The Programme for Government undertook to introduce a statutory register of lobbyists with strict rules and penalties. Draft legislation was considered last autumn by an all-party Oireachtas committee. But progress has been painfully slow and there are concerns the proposed regime will not be sufficiently robust. Submissions were made to the committee by a wide variety of organisations involving commercial, voluntary and health interests.
But three of the best-resourced and most influential: the financial services sector, the tobacco and the drinks industries were notable for lack of direct involvement. Perhaps their views were expressed in private? Whatever the reason, it draws attention to conclusions reached by the Mahon and Moriarty tribunals that undue secrecy and influence can corrode confidence in the political system.
The porous nature of Irish politics and its decision-making process is clear from letters written by representatives of the drinks industry. They knew when official reports were due to be published and, in one instance, the contents of a memorandum that had not yet reached Government. Such information leaks cannot be guarded against. In such cases, however, it is important that the public is made aware of the extent of lobbying operations being conducted before political or administrative decisions are taken. Under proposed legislation, lobbyists will be required to provide updates of their activities on a quarterly basis.
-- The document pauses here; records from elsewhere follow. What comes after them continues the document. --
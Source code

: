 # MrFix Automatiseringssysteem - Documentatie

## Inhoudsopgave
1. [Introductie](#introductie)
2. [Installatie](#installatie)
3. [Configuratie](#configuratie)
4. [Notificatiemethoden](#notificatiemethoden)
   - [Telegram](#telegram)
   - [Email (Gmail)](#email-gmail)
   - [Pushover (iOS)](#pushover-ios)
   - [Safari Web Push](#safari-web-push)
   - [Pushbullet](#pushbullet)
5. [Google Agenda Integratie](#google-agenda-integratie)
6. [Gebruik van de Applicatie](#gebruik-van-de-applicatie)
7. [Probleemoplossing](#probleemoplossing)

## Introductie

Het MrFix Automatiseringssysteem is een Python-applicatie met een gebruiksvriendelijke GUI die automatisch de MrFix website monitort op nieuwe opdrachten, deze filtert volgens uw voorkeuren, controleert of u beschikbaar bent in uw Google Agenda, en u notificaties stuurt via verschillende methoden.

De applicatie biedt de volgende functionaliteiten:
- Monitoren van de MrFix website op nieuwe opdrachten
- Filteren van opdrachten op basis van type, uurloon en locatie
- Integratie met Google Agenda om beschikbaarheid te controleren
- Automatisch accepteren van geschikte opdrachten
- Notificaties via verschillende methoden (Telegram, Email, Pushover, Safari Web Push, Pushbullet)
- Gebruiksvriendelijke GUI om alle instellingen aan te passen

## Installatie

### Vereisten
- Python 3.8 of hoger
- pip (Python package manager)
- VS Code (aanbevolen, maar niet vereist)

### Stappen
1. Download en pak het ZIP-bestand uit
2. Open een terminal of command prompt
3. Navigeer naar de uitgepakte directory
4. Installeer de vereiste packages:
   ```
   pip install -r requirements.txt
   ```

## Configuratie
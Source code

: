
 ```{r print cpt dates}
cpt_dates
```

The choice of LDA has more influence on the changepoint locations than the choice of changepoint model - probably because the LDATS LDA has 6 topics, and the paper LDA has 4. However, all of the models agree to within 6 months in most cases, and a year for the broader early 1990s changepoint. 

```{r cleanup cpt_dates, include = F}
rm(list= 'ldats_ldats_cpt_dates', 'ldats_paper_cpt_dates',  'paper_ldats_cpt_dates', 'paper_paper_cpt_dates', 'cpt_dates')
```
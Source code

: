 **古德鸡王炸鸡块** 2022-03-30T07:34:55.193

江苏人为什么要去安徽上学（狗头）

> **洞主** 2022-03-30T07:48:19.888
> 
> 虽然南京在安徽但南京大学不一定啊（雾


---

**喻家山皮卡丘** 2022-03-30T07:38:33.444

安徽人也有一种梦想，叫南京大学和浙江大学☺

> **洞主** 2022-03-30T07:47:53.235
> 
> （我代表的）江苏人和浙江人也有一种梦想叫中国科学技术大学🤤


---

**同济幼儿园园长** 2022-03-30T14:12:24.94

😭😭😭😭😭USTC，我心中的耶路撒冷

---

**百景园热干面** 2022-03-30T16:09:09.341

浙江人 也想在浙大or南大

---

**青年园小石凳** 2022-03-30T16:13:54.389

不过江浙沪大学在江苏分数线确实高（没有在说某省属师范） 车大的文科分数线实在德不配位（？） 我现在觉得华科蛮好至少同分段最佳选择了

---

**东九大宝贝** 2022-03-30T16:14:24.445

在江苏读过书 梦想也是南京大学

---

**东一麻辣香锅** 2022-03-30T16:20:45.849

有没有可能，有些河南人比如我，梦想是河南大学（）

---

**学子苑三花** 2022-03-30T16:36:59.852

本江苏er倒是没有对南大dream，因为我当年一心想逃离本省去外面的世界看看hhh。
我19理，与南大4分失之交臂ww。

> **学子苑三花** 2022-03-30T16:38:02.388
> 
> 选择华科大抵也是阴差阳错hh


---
While the success of the drinks industry in resisting a ban on their sponsorship of major sporting events may reflect its access at ministerial level, the campaign it waged to protect its profits was much broader. Sporting bodies, which stood to lose financial support, were encouraged to apply political pressure. Opposition parties were also lobbied. None of this activity was improper or illegal. But the fact that it took place behind closed doors and succeeded in derailing five years of work by an expert, government-appointed committee, should be of considerable concern. Alcohol abuse has been estimated to cost the State €3billion in related illness, absenteeism and crime. Profit, not public good, is the primary aim of vested interests.